Document images with source code:

----

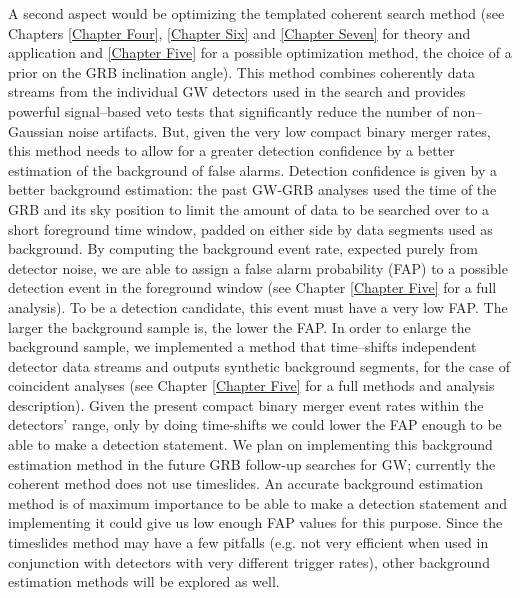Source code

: A second aspect would be optimizing the templated coherent search method (see Chapters \ref{Chapter Four}, \ref{Chapter Six} and \ref{Chapter Seven} for theory and application and \ref{Chapter Five} for a possible optimization method, the choice of a prior on the GRB inclination angle). This method combines coherently data streams from the individual GW detectors used in the search and provides powerful signal--based veto tests that significantly reduce the number of non--Gaussian noise artifacts. But, given the very low compact binary merger rates, this method needs to allow for a greater detection confidence by a better estimation of the background of false alarms. Detection confidence is given by a better background estimation: the past GW-GRB analyses used the time of the GRB and its sky position to limit the amount of data to be searched over to a short foreground time window, padded on either side by data segments used as background. By computing the background event rate, expected purely from detector noise, we are able to assign a false alarm probability (FAP) to a possible detection event in the foreground window (see Chapter \ref{Chapter Five} for a full analysis). To be a detection candidate, this event must have a very low FAP. The larger the background sample is, the lower the FAP. In order to enlarge the background sample, we implemented a method that time--shifts independent detector data streams and outputs synthetic background segments, for the case of coincident analyses (see Chapter \ref{Chapter Five} for a full methods and analysis description). Given the present compact binary merger event rates within the detectors' range, only by doing time-shifts we could lower the FAP enough to be able to make a detection statement. We plan on implementing this background estimation method in the future GRB follow-up searches for GW; currently the coherent method does not use timeslides. An accurate background estimation method is of maximum importance to be able to make a detection statement and implementing it could give us low enough FAP values for this purpose. Since the timeslides method may have a few pitfalls (e.g. not very efficient when used in conjunction with detectors with very different trigger rates), other background estimation methods will be explored as well.
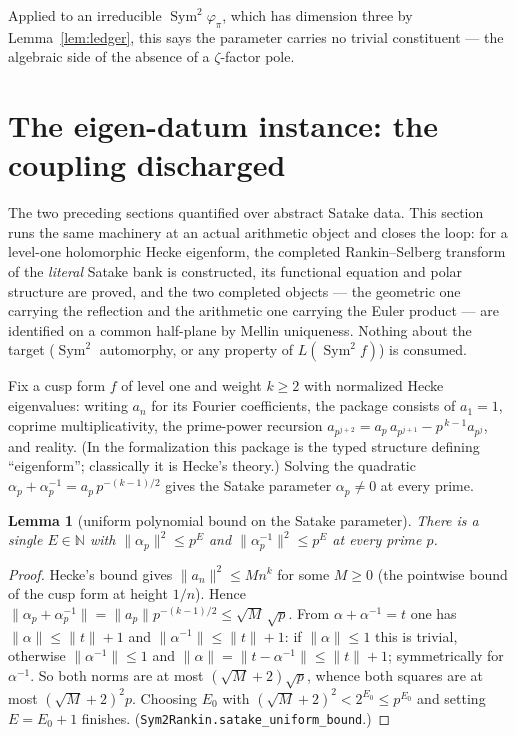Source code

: \documentclass[11pt]{article}
\newtheorem{lemma}[theorem]{Lemma}
\newcommand{\Sym}{\operatorname{Sym}}
\begin{document}
Applied to an irreducible $\Sym^2\varphi_\pi$, which has dimension three by
Lemma~\ref{lem:ledger}, this says the parameter carries no trivial constituent --- the algebraic
side of the absence of a $\zeta$-factor pole.

\section{The eigen-datum instance: the coupling discharged}\label{sec:eigen}

The two preceding sections quantified over abstract Satake data.  This section runs the same
machinery at an actual arithmetic object and closes the loop: for a level-one holomorphic
Hecke eigenform, the completed Rankin--Selberg transform of the \emph{literal} Satake bank is
constructed, its functional equation and polar structure are proved, and the two completed
objects --- the geometric one carrying the reflection and the arithmetic one carrying the
Euler product --- are identified on a common half-plane by Mellin uniqueness.  Nothing about
the target ($\Sym^2$ automorphy, or any property of $L(\Sym^2 f)$) is consumed.

Fix a cusp form $f$ of level one and weight $k\ge2$ with normalized Hecke eigenvalues: writing
$a_n$ for its Fourier coefficients, the package consists of $a_1=1$, coprime multiplicativity,
the prime-power recursion $a_{p^{j+2}}=a_p\,a_{p^{j+1}}-p^{\,k-1}a_{p^j}$, and reality.  (In the
formalization this package is the typed structure defining ``eigenform''; classically it is
Hecke's theory.)  Solving the quadratic $\alpha_p+\alpha_p^{-1}=a_p\,p^{-(k-1)/2}$ gives the
Satake parameter $\alpha_p\ne0$ at every prime.

\begin{lemma}[uniform polynomial bound on the Satake parameter]\label{lem:satbound}
There is a single $E\in\mathbb N$ with $\|\alpha_p\|^2\le p^{E}$ and
$\|\alpha_p^{-1}\|^2\le p^{E}$ at every prime $p$.
\end{lemma}
\begin{proof}
Hecke's bound gives $\|a_n\|^2\le Mn^{k}$ for some $M\ge0$ (the pointwise bound of the cusp form
at height $1/n$).  Hence $\|\alpha_p+\alpha_p^{-1}\|=\|a_p\|p^{-(k-1)/2}\le\sqrt{M}\,\sqrt p$.
From $\alpha+\alpha^{-1}=t$ one has $\|\alpha\|\le\|t\|+1$ and $\|\alpha^{-1}\|\le\|t\|+1$: if
$\|\alpha\|\le1$ this is trivial, otherwise $\|\alpha^{-1}\|\le1$ and
$\|\alpha\|=\|t-\alpha^{-1}\|\le\|t\|+1$; symmetrically for $\alpha^{-1}$.  So both norms are at
most $(\sqrt M+2)\sqrt p$, whence both squares are at most $(\sqrt M+2)^2p$.  Choosing
$E_0$ with $(\sqrt M+2)^2<2^{E_0}\le p^{E_0}$ and setting $E=E_0+1$ finishes.
(\texttt{Sym2Rankin.satake\_uniform\_bound}.)
\end{proof}
\end{document}
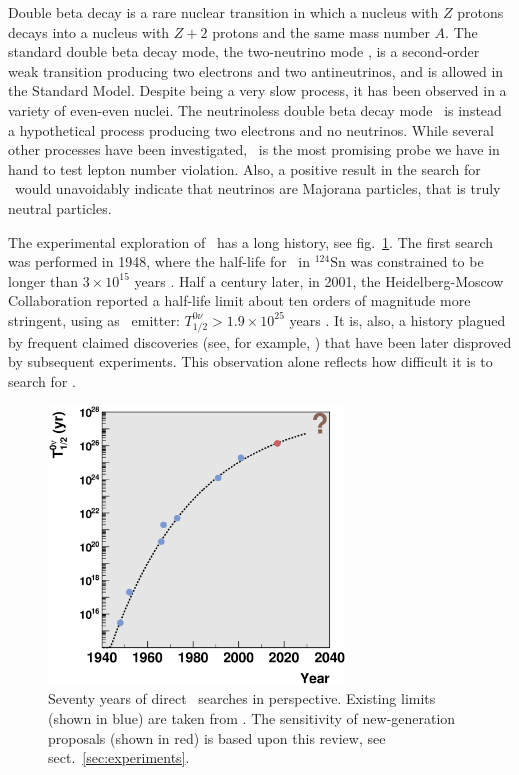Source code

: Double beta decay is a rare nuclear transition in which a nucleus with $Z$ protons decays into a nucleus with $Z+2$ protons and the same mass number $A$. The standard double beta decay mode, the two-neutrino mode \bbtnu, is a second-order weak transition producing two electrons and two antineutrinos, and is allowed in the Standard Model. Despite being a very slow process, it has been observed in a variety of even-even nuclei. The neutrinoless double beta decay mode \bbonu\ is instead a hypothetical process producing two electrons and no neutrinos. While several other processes have been investigated, \bbonu\ is the most promising probe we have in hand to test lepton number violation. Also, a positive result in the search for \bbonu\ would unavoidably indicate that neutrinos are Majorana particles, that is truly neutral particles.  

The experimental exploration of \bbonu\ has a long history, see fig.~\ref{fig:bb0nusearches}. The first search was performed in 1948, where the half-life for \bbonu\ in $^{124}\text{Sn}$ was constrained to be longer than $3\times 10^{15}$ years \cite{Barabash:2011mf}. Half a century later, in 2001, the Heidelberg-Moscow Collaboration reported a half-life limit about ten orders of magnitude more stringent, using  as \bb\ emitter: $T_{1/2}^{0\nu}>1.9\times 10^{25}$ years \cite{Klapdor-Kleingrothaus:2000eir}. It is, also, a history plagued by frequent claimed discoveries (see, for example, \cite{Tretyak:2011pg}) that have been later disproved by subsequent experiments. This observation alone reflects how difficult it is to search for \bbonu.

\begin{figure}[t!b!]
\begin{center}
\includegraphics[width=0.70\textwidth]{img/bb0nusearches.eps}
\end{center}
\caption{Seventy years of direct \bbonu\ searches in perspective. Existing limits (shown in blue) are taken from \cite{Barabash:2011mf}. The sensitivity of new-generation proposals (shown in red) is based upon this review, see sect.~\ref{sec:experiments}.} \label{fig:bb0nusearches}
\end{figure}

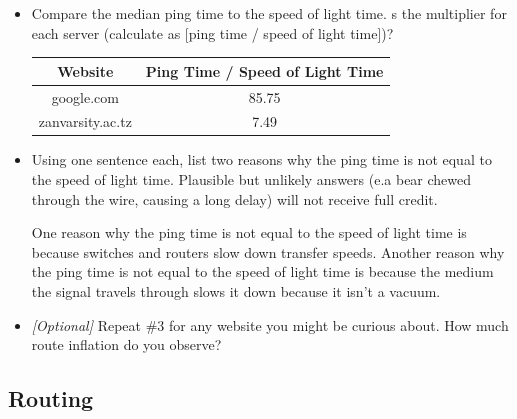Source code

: \documentclass[10pt]{article}
\begin{document}
\begin{enumerate}
\begin{itemize}

\item Compare the median ping time to the speed of light time. s the multiplier for each server (calculate as [ping time / speed of light time])?

\begin{center}
\begin{tabular}{ || c | c || }
\hline
Website & Ping Time / Speed of Light Time \\
\hline \hline
google.com & 85.75 \\
\hline
zanvarsity.ac.tz & 7.49 \\
\hline
\end{tabular}
\end{center}

\item Using one sentence each, list two reasons why the ping time is not equal to the speed of light time. Plausible but unlikely answers (e.a bear chewed through the wire, causing a long delay) will not receive full credit.

One reason why the ping time is not equal to the speed of light time is because switches and routers slow down transfer speeds. Another reason why the ping time is not equal to the speed of light time is because the medium the signal travels through slows it down because it isn't a vacuum.

\item \emph{[Optional]} Repeat \#3 for any website you might be curious about. How much route inflation do you observe? 

\end{itemize}
\end{enumerate}

\newpage
\subsection*{Routing}
\end{document}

----

- **YOUR INSTRUCTIONS**
Could you restate each record word for word, keeping the pictures out?

- **SOLUTION**
Source code

: A second aspect would be optimizing the templated coherent search method (see Chapters \ref{Chapter Four}, \ref{Chapter Six} and \ref{Chapter Seven} for theory and application and \ref{Chapter Five} for a possible optimization method, the choice of a prior on the GRB inclination angle). This method combines coherently data streams from the individual GW detectors used in the search and provides powerful signal--based veto tests that significantly reduce the number of non--Gaussian noise artifacts. But, given the very low compact binary merger rates, this method needs to allow for a greater detection confidence by a better estimation of the background of false alarms. Detection confidence is given by a better background estimation: the past GW-GRB analyses used the time of the GRB and its sky position to limit the amount of data to be searched over to a short foreground time window, padded on either side by data segments used as background. By computing the background event rate, expected purely from detector noise, we are able to assign a false alarm probability (FAP) to a possible detection event in the foreground window (see Chapter \ref{Chapter Five} for a full analysis). To be a detection candidate, this event must have a very low FAP. The larger the background sample is, the lower the FAP. In order to enlarge the background sample, we implemented a method that time--shifts independent detector data streams and outputs synthetic background segments, for the case of coincident analyses (see Chapter \ref{Chapter Five} for a full methods and analysis description). Given the present compact binary merger event rates within the detectors' range, only by doing time-shifts we could lower the FAP enough to be able to make a detection statement. We plan on implementing this background estimation method in the future GRB follow-up searches for GW; currently the coherent method does not use timeslides. An accurate background estimation method is of maximum importance to be able to make a detection statement and implementing it could give us low enough FAP values for this purpose. Since the timeslides method may have a few pitfalls (e.g. not very efficient when used in conjunction with detectors with very different trigger rates), other background estimation methods will be explored as well.
Source code

: \documentclass[11pt]{article}
\newtheorem{lemma}[theorem]{Lemma}
\newcommand{\Sym}{\operatorname{Sym}}
\begin{document}
Applied to an irreducible $\Sym^2\varphi_\pi$, which has dimension three by
Lemma~\ref{lem:ledger}, this says the parameter carries no trivial constituent --- the algebraic
side of the absence of a $\zeta$-factor pole.

\section{The eigen-datum instance: the coupling discharged}\label{sec:eigen}

The two preceding sections quantified over abstract Satake data.  This section runs the same
machinery at an actual arithmetic object and closes the loop: for a level-one holomorphic
Hecke eigenform, the completed Rankin--Selberg transform of the \emph{literal} Satake bank is
constructed, its functional equation and polar structure are proved, and the two completed
objects --- the geometric one carrying the reflection and the arithmetic one carrying the
Euler product --- are identified on a common half-plane by Mellin uniqueness.  Nothing about
the target ($\Sym^2$ automorphy, or any property of $L(\Sym^2 f)$) is consumed.

Fix a cusp form $f$ of level one and weight $k\ge2$ with normalized Hecke eigenvalues: writing
$a_n$ for its Fourier coefficients, the package consists of $a_1=1$, coprime multiplicativity,
the prime-power recursion $a_{p^{j+2}}=a_p\,a_{p^{j+1}}-p^{\,k-1}a_{p^j}$, and reality.  (In the
formalization this package is the typed structure defining ``eigenform''; classically it is
Hecke's theory.)  Solving the quadratic $\alpha_p+\alpha_p^{-1}=a_p\,p^{-(k-1)/2}$ gives the
Satake parameter $\alpha_p\ne0$ at every prime.

\begin{lemma}[uniform polynomial bound on the Satake parameter]\label{lem:satbound}
There is a single $E\in\mathbb N$ with $\|\alpha_p\|^2\le p^{E}$ and
$\|\alpha_p^{-1}\|^2\le p^{E}$ at every prime $p$.
\end{lemma}
\begin{proof}
Hecke's bound gives $\|a_n\|^2\le Mn^{k}$ for some $M\ge0$ (the pointwise bound of the cusp form
at height $1/n$).  Hence $\|\alpha_p+\alpha_p^{-1}\|=\|a_p\|p^{-(k-1)/2}\le\sqrt{M}\,\sqrt p$.
From $\alpha+\alpha^{-1}=t$ one has $\|\alpha\|\le\|t\|+1$ and $\|\alpha^{-1}\|\le\|t\|+1$: if
$\|\alpha\|\le1$ this is trivial, otherwise $\|\alpha^{-1}\|\le1$ and
$\|\alpha\|=\|t-\alpha^{-1}\|\le\|t\|+1$; symmetrically for $\alpha^{-1}$.  So both norms are at
most $(\sqrt M+2)\sqrt p$, whence both squares are at most $(\sqrt M+2)^2p$.  Choosing
$E_0$ with $(\sqrt M+2)^2<2^{E_0}\le p^{E_0}$ and setting $E=E_0+1$ finishes.
(\texttt{Sym2Rankin.satake\_uniform\_bound}.)
\end{proof}
\end{document}
Source code

: Double beta decay is a rare nuclear transition in which a nucleus with $Z$ protons decays into a nucleus with $Z+2$ protons and the same mass number $A$. The standard double beta decay mode, the two-neutrino mode \bbtnu, is a second-order weak transition producing two electrons and two antineutrinos, and is allowed in the Standard Model. Despite being a very slow process, it has been observed in a variety of even-even nuclei. The neutrinoless double beta decay mode \bbonu\ is instead a hypothetical process producing two electrons and no neutrinos. While several other processes have been investigated, \bbonu\ is the most promising probe we have in hand to test lepton number violation. Also, a positive result in the search for \bbonu\ would unavoidably indicate that neutrinos are Majorana particles, that is truly neutral particles.  

The experimental exploration of \bbonu\ has a long history, see fig.~\ref{fig:bb0nusearches}. The first search was performed in 1948, where the half-life for \bbonu\ in $^{124}\text{Sn}$ was constrained to be longer than $3\times 10^{15}$ years \cite{Barabash:2011mf}. Half a century later, in 2001, the Heidelberg-Moscow Collaboration reported a half-life limit about ten orders of magnitude more stringent, using  as \bb\ emitter: $T_{1/2}^{0\nu}>1.9\times 10^{25}$ years \cite{Klapdor-Kleingrothaus:2000eir}. It is, also, a history plagued by frequent claimed discoveries (see, for example, \cite{Tretyak:2011pg}) that have been later disproved by subsequent experiments. This observation alone reflects how difficult it is to search for \bbonu.

\begin{figure}[t!b!]
\begin{center}
\includegraphics[width=0.70\textwidth]{img/bb0nusearches.eps}
\end{center}
\caption{Seventy years of direct \bbonu\ searches in perspective. Existing limits (shown in blue) are taken from \cite{Barabash:2011mf}. The sensitivity of new-generation proposals (shown in red) is based upon this review, see sect.~\ref{sec:experiments}.} \label{fig:bb0nusearches}
\end{figure}

Source code

: \documentclass[10pt]{article}
\begin{document}
\begin{enumerate}
\begin{itemize}

\item Compare the median ping time to the speed of light time. s the multiplier for each server (calculate as [ping time / speed of light time])?

\begin{center}
\begin{tabular}{ || c | c || }
\hline
Website & Ping Time / Speed of Light Time \\
\hline \hline
google.com & 85.75 \\
\hline
zanvarsity.ac.tz & 7.49 \\
\hline
\end{tabular}
\end{center}

\item Using one sentence each, list two reasons why the ping time is not equal to the speed of light time. Plausible but unlikely answers (e.a bear chewed through the wire, causing a long delay) will not receive full credit.

One reason why the ping time is not equal to the speed of light time is because switches and routers slow down transfer speeds. Another reason why the ping time is not equal to the speed of light time is because the medium the signal travels through slows it down because it isn't a vacuum.

\item \emph{[Optional]} Repeat \#3 for any website you might be curious about. How much route inflation do you observe? 

\end{itemize}
\end{enumerate}

\newpage
\subsection*{Routing}
\end{document}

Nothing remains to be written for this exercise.